Gustav Metzger, born in 1926, developed the concept of auto-destructive art where destruction was part of the process of creating the work. Themes of political activism and engagement are heavily rooted in his work. He arrived in Britain as a refugee after losing several members of his family in the Holocaust and was associated with protests against American rocket bases in the UK as well as campaigns for nuclear disarmament. He also went to prison for encouraging mass non-violent civil disobedience.
This video was made on the occasion of the display BP Spotlight: Gustav Metzger: towards auto-destructive art 1950–1962 at Tate Britain.
Metzger: Every step in nature is a moment of grace.
Wilson: We’re showing paintings that…most of them have never been seen before. It allows us, for the first time, to gain a proper understanding of Gustav Metzger as an artist creating auto-destructive arts, but creating it as an artist, as an activist and an artist who is a painter.
Metzger: I’m full of memories. These memories, of course, include Germany. As a Jewish child growing up in an Orthodox environment your life is saturated with religion and with obligations. When I was twelve years old, when things were hotting up related to Jews… All of that is a constant inner world that I live in.
What I found interesting just now, is that they are now somehow in the region of William Blake. There’s a German word, 'Empor'. 'Empor' which means to expand upwards. 'Empor…zum Himmel', you go up, and of course that’s what Blake is all about.
Wilson: Was he always important for you?
Metzger: I think so. Very, very important as a young person, or anytime.
Wilson: You know, in some of them it also reflects the cloud of the atom bomb as well, so it’s…
Metzger: Well, that’s right. And, of course, everything I have said has left out of account the atom bomb.

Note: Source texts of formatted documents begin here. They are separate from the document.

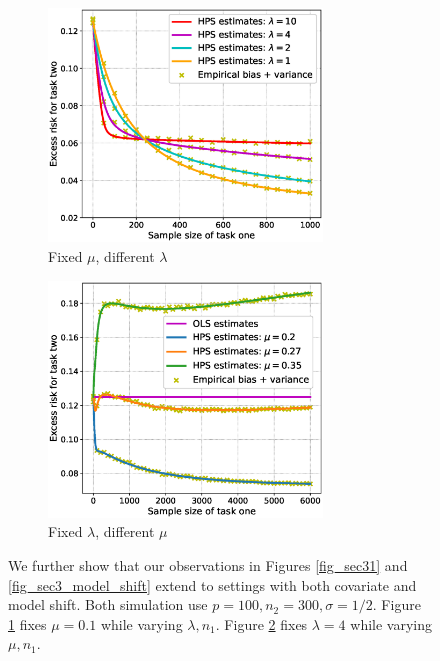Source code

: \begin{figure}[!t]
	\begin{subfigure}[b]{0.5\textwidth}
		\centering
		\includegraphics[width=0.8\textwidth]{figures/covariate_and_model_shift_a.eps}
		\caption{Fixed $\mu$, different $\lambda$}
		\label{fig_sec3_cov_mo_a}
	\end{subfigure}
	\begin{subfigure}[b]{0.5\textwidth}
		\centering
		\includegraphics[width=0.8\textwidth]{figures/covariate_and_model_shift_b.eps}
		\caption{Fixed $\lambda$, different $\mu$}
		\label{fig_sec3_cov_mo_b}
	\end{subfigure}
	\caption{We further show that our observations in Figures \ref{fig_sec31} and \ref{fig_sec3_model_shift} extend to settings with both covariate and model shift.
	Both simulation use $p = 100, n_2 = 300, \sigma = 1/2$.
	Figure \ref{fig_sec3_cov_mo_a} fixes $\mu = 0.1$ while varying $\lambda, n_1$.
	Figure \ref{fig_sec3_cov_mo_b} fixes $\lambda = 4$ while varying $\mu, n_1$.}
	\label{fig_sec33}
\end{figure}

Wilson: Before he was a painter he’d always aimed at being a sculptor. He turned to painting and he used various techniques and came across the idea of painting with acid. There is something that as soon as you make a mark, what you make the mark on starts to disintegrate and it starts to eat into the fabric. Brings in an element of time, and it brings in the sense of the ephemeral, it brings in the sense of thinking about art not in terms of space, not in terms of objects but in terms of an event.
Metzger: The planet is in a horrific, horrendous condition. If you include all the weaponry and then add on the pollution and the risk to natural existence, it’s pretty horrendous.

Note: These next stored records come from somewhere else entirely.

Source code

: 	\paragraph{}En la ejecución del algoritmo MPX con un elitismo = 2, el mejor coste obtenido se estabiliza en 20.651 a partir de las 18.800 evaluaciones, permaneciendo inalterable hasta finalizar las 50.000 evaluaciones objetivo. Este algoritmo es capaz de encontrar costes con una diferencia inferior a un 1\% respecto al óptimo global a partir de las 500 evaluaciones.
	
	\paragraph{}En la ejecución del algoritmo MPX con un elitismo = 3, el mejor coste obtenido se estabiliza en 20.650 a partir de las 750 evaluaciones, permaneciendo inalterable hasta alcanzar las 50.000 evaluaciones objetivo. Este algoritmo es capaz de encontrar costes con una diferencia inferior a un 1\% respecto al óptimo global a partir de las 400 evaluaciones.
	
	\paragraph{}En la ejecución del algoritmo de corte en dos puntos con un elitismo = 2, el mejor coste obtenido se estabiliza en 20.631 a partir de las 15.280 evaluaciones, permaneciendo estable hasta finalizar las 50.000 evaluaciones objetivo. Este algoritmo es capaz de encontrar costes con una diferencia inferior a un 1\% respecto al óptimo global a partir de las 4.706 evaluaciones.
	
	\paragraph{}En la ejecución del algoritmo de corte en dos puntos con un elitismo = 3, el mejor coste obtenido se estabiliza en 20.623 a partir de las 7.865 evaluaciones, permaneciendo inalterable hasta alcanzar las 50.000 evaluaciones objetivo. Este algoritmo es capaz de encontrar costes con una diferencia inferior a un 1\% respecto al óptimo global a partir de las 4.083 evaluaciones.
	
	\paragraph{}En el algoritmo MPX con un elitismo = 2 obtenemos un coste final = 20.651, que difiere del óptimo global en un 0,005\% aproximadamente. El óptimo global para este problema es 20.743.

Wilson: Auto destructive art is primarily a form of public art for industrial societies. Auto destructive art didn’t exist until he named it through the manifesto, and that manifesto was distributed and so the idea of auto destructive art was in the public realm. It’s not a private art, it’s not an art for the dilettante, it’s not an art to be collected, it’s an art of statement.

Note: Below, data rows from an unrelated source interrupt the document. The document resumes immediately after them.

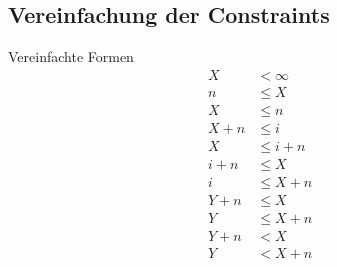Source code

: \documentclass[hyperref={pdfpagelabels=false}]{beamer}
\begin{document}
\subsection{Vereinfachung der Constraints}
\label{simp}
\begin{frame}
	\begin{block}{Vereinfachte Formen}
		\begin{align}
			\label{case00} X &< \infty \\
			\label{case03} n &\leq X \\
			\label{case04} X &\leq n \\
			\label{case01} X + n &\leq i \\
			\label{case02} X &\leq i + n \\
			\label{case05} i + n &\leq X \\
			\label{case06} i &\leq X + n \\
			\label{case07} Y + n &\leq X \\
			\label{case08} Y &\leq X + n \\
			\label{case09} Y + n &< X \\
			\label{case10} Y &< X + n
		\end{align}
	\end{block}
\end{frame}
\end{document}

Metzger: The necessity to alert the public, to alert vast numbers of people to the dangers is, I think, the top priority.
Wilson: Metzger isn’t being an iconoclast, he’s not being an aeolist, this is something for society. It’s against those things that are against society. It’s not destroying things, it’s looking at the action of destruction, and part of that action of destruction is to create new forms.
Metzger: All I can say is this totality of life, whatever that might mean, this attempt to grasp what is important, this attempt to merge with what is most important. That is, I think, is the centre of my life.
Wilson: 'I came to this country from Germany when twelve years old. My parents being Polish Jews, and I am grateful to the government for bringing me over. My parents disappeared in 1943 and I would have shared their fate, but the situation now is far more barbarous than Buchenwald for there can be absolute obliteration at any moment.'
Metzger: Wings, can you see the wings flapping here? And it’s all going upwards. They are all going up.